We built a sheltered life, Chad and I, for the babies God gave us.  But, the sheltered life can have a tendency to create a blind life to those around us who are beaten down by this broken world.  We are broken too but all too often we have the means and support to pull ourselves up while casting judgement on those who can’t, or we would argue, won’t do the same.  It’s a fearful and prideful way to parent.  Don’t be discouraged if you feel like you can relate because this is where sanctification comes in the middle of our pride and fear.  God shows Himself shockingly kind, even to us.

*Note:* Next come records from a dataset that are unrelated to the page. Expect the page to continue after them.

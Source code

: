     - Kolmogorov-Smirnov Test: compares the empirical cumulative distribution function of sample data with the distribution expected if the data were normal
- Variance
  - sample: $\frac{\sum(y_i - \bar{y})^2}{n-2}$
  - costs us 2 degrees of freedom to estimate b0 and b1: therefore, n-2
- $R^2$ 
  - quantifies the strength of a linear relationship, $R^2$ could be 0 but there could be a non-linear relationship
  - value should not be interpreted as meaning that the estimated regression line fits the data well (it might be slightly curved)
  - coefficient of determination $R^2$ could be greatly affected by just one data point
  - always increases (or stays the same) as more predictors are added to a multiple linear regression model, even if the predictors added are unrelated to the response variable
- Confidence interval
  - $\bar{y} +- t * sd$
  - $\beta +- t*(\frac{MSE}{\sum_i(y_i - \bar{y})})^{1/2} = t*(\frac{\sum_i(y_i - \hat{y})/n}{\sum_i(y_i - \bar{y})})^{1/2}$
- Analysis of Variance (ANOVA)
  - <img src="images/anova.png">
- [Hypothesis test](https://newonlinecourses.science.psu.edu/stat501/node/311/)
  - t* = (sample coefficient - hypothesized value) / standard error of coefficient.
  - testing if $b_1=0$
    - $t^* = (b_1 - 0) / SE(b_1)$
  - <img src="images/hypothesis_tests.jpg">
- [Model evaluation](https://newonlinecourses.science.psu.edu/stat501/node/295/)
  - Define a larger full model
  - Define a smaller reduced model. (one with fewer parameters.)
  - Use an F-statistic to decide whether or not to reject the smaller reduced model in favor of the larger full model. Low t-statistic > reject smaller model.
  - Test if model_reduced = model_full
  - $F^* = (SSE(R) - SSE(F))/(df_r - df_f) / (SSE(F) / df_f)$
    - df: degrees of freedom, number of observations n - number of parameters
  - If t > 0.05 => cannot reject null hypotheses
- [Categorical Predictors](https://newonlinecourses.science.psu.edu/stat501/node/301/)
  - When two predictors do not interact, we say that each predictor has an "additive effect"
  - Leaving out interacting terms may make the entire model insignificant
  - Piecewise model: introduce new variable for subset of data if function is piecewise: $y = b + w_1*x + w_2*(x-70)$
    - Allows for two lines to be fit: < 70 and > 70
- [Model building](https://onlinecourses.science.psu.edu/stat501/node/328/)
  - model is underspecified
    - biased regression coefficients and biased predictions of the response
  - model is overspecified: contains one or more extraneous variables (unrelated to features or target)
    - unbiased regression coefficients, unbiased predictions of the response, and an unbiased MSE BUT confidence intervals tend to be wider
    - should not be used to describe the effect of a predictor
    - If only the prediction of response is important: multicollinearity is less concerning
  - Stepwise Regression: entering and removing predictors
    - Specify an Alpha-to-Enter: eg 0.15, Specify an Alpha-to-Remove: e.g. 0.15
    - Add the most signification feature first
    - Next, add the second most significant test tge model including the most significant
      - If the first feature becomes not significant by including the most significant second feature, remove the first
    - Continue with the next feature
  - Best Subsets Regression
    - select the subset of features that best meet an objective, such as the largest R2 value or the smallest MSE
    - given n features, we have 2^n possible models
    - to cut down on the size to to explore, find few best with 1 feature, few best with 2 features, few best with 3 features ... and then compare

I heard this phrase while attending Sunday service at a church in Dallas and it has simply knocked me over!  I knew God was (is) love, He is just, He is faithful, He is our provider, He is ______________ but shockingly kind?  Now that’s a description this heart craves!  For it’s my heart’s desire that our children live to be kind.   At Colin’s high school graduation, held in our living room, I remember reading a verse from Proverbs 19:22, a verse I wanted him to live by, to become.  It read, “What’s desired of a man is kindness.” 

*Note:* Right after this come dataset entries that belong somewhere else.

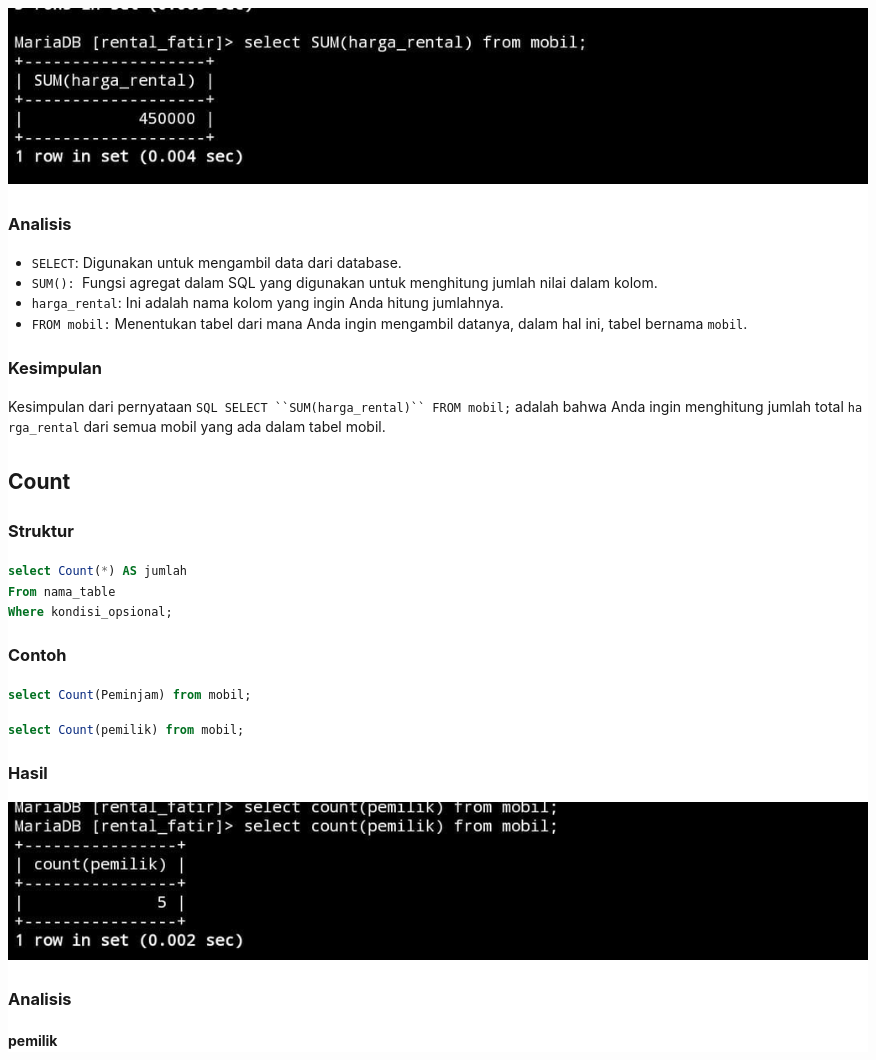 ![](Asetdatabase/34.jpg)
### Analisis
- `SELECT`: Digunakan untuk mengambil data dari database.
- `SUM(): `Fungsi agregat dalam SQL yang digunakan untuk menghitung jumlah nilai dalam kolom.
- `harga_rental`: Ini adalah nama kolom yang ingin Anda hitung jumlahnya.
- `FROM mobil:` Menentukan tabel dari mana Anda ingin mengambil datanya, dalam hal ini, tabel bernama `mobil`.
### Kesimpulan
Kesimpulan dari pernyataan `SQL SELECT ``SUM(harga_rental)`` FROM mobil;` adalah bahwa Anda ingin menghitung jumlah total `harga_rental` dari semua mobil yang ada dalam tabel mobil.

## Count
### Struktur 
```sql
select Count(*) AS jumlah
From nama_table
Where kondisi_opsional;
```
### Contoh 
```sql
select Count(Peminjam) from mobil;
```
```sql
select Count(pemilik) from mobil;
```
### Hasil 
![](Asetdatabase/35.jpg)
### Analisis
#### pemilik

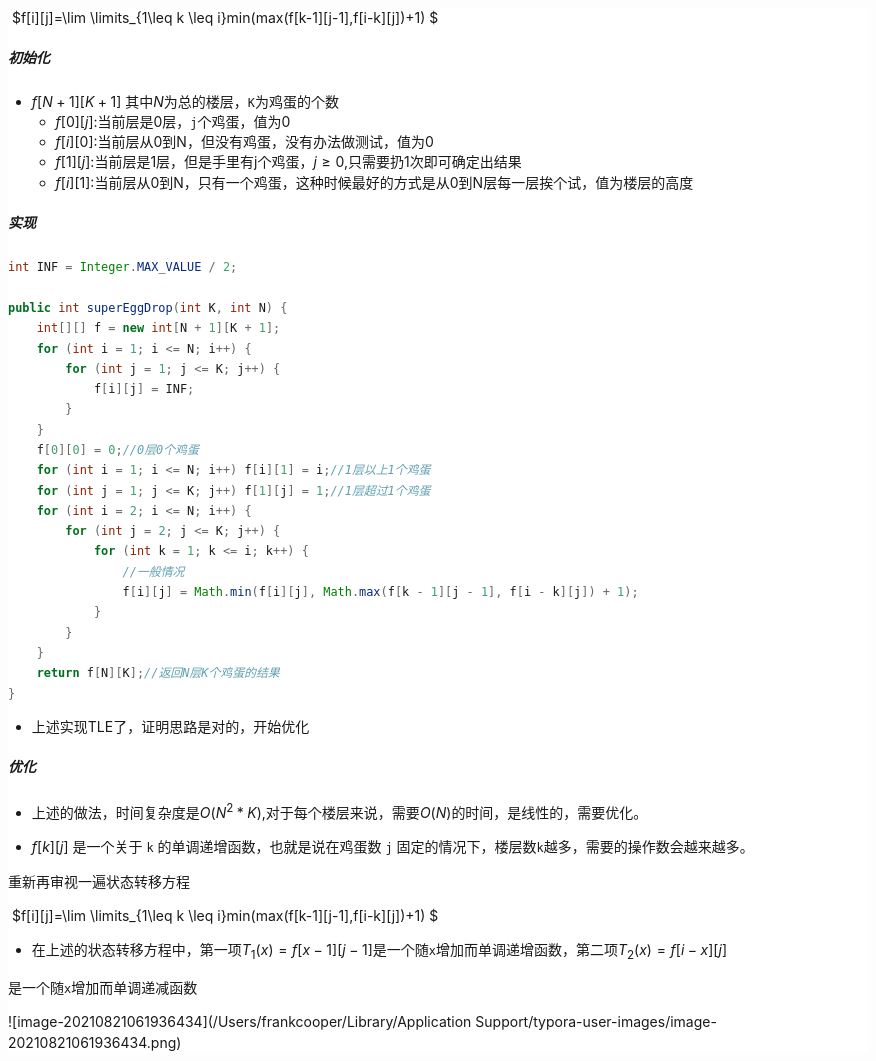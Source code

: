 ​                                               $f[i][j]=\lim \limits_{1\leq k \leq i}min(max(f[k-1][j-1],f[i-k][j])+1)   $​​ 

##### 初始化

- $f[N+1][K+1]$ 其中$N$为总的楼层，`K`为鸡蛋的个数
  - $f[0][j]$:当前层是0层，`j`个鸡蛋，值为0
  - $f[i][0]$:当前层从0到N，但没有鸡蛋，没有办法做测试，值为0
  - $f[1][j]$:当前层是1层，但是手里有j个鸡蛋，$j\geq0$​,只需要扔1次即可确定出结果
  - $f[i][1]$:当前层从0到N，只有一个鸡蛋，这种时候最好的方式是从0到N层每一层挨个试，值为楼层的高度

##### 实现

```java
int INF = Integer.MAX_VALUE / 2;

public int superEggDrop(int K, int N) {
    int[][] f = new int[N + 1][K + 1];
    for (int i = 1; i <= N; i++) {
        for (int j = 1; j <= K; j++) {
            f[i][j] = INF;
        }
    }
    f[0][0] = 0;//0层0个鸡蛋
    for (int i = 1; i <= N; i++) f[i][1] = i;//1层以上1个鸡蛋
    for (int j = 1; j <= K; j++) f[1][j] = 1;//1层超过1个鸡蛋
    for (int i = 2; i <= N; i++) {
        for (int j = 2; j <= K; j++) {
            for (int k = 1; k <= i; k++) {
                //一般情况
                f[i][j] = Math.min(f[i][j], Math.max(f[k - 1][j - 1], f[i - k][j]) + 1);
            }
        }
    }
    return f[N][K];//返回N层K个鸡蛋的结果
}
```

- 上述实现TLE了，证明思路是对的，开始优化

##### 优化

- 上述的做法，时间复杂度是$O(N^2*K)$​​,对于每个楼层来说，需要$O(N)$​​的时间，是线性的，需要优化。

-  $f[k][j]$​​​​​​​ 是一个关于 `k` 的单调递增函数，也就是说在鸡蛋数 `j` 固定的情况下，楼层数`k`越多，需要的操作数会越来越多。

重新再审视一遍状态转移方程

​                                      $f[i][j]=\lim \limits_{1\leq k \leq i}min(max(f[k-1][j-1],f[i-k][j])+1)   $ 

- 在上述的状态转移方程中，第一项$T_1(x) = f[x-1][j-1]$​是一个随`x`增加而单调递增函数，第二项$T_2(x) = f[i-x][j]$​

是一个随`x`增加而单调递减函数

![image-20210821061936434](/Users/frankcooper/Library/Application Support/typora-user-images/image-20210821061936434.png)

Kindness is a supernatural virtue.  It’s more than just keeping the peace or being cordial.  It embodies Christ and how He interacted with people—fallen, broken, mean, hurting people.  Christ’s response to the woman caught in the very act of adultery was “shocking kindness.” It was well within the Law to stone her for her sin, but Jesus showed her great mercy and a tender kindness. Kindness that brought her life out of the pit and into a real existence, that’s the supernatural nature of kindness. A power that can change the trajectory of a life.  And where were her accusers?  Gone.  One by one, from oldest to youngest, rocks on the ground . . . gone (John 7 & 8).  Can’t you just imagine that in the quiet of her accuser’s hearts, some came to know the real freedom in Christ because they had witnessed His kindness to the lowly, undeserving adulterous women?  I believe God’s character of kindness is powerful enough to change a woman living in a broken lifestyle while at the same time changing the self-righteous rock throwing accusers.  He is just that kind and we are just that valuable to Him! Shocking, isn’t it, but all together wonderful, and I’m so grateful!! Because I’ve been both, the woman living in sin and the self-righteous rock thrower.  We all have.  Can we be shockingly kind so that the world might have a view of the Father’s unimaginable love?   We can, because nothing is impossible with Christ, not even shocking kindness. 

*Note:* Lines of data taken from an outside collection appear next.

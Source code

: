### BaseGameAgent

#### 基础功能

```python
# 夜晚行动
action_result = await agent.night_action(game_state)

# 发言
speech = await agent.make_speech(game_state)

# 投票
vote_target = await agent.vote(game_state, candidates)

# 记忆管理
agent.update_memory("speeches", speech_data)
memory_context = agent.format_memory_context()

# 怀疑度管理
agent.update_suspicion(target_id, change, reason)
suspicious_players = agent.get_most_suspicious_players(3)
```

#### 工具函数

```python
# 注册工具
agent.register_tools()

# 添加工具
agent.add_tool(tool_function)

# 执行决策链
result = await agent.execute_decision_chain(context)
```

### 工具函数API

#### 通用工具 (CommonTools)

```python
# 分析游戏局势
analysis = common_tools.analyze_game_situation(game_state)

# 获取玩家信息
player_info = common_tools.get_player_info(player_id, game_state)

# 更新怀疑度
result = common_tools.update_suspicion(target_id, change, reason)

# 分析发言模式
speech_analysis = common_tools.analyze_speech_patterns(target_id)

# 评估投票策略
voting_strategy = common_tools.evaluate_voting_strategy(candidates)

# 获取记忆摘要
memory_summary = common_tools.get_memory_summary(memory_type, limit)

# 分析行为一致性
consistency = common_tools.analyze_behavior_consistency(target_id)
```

We homeschooled our kids for years but as of last year everyone has joined the public-school ranks!! This has left me home in a very quiet house and I’ve turned to podcast listening.  Ask any of my friends, I’m almost obsessed with listening to Bible teaching pastors on the daily.  I recently listened to a pastor speaking on God’s kindness and he stated, “As Americans, our greatest apologetic is kindness.” WOW! So much truth and power in that statement . . . and I believe it – kindness is supernatural and unexplainable! Kindness is unexpected and can give room for the Gospel.  In all our spheres of influence, the shocking kindness of Christ modeled in our sanctified lives opens opportunity for relationship, compassion, mercy and humility. I want more kindness, but to get this supernatural virtue I need more of Jesus.  Let’s be honest—the very process of sanctification is shockingly kind. 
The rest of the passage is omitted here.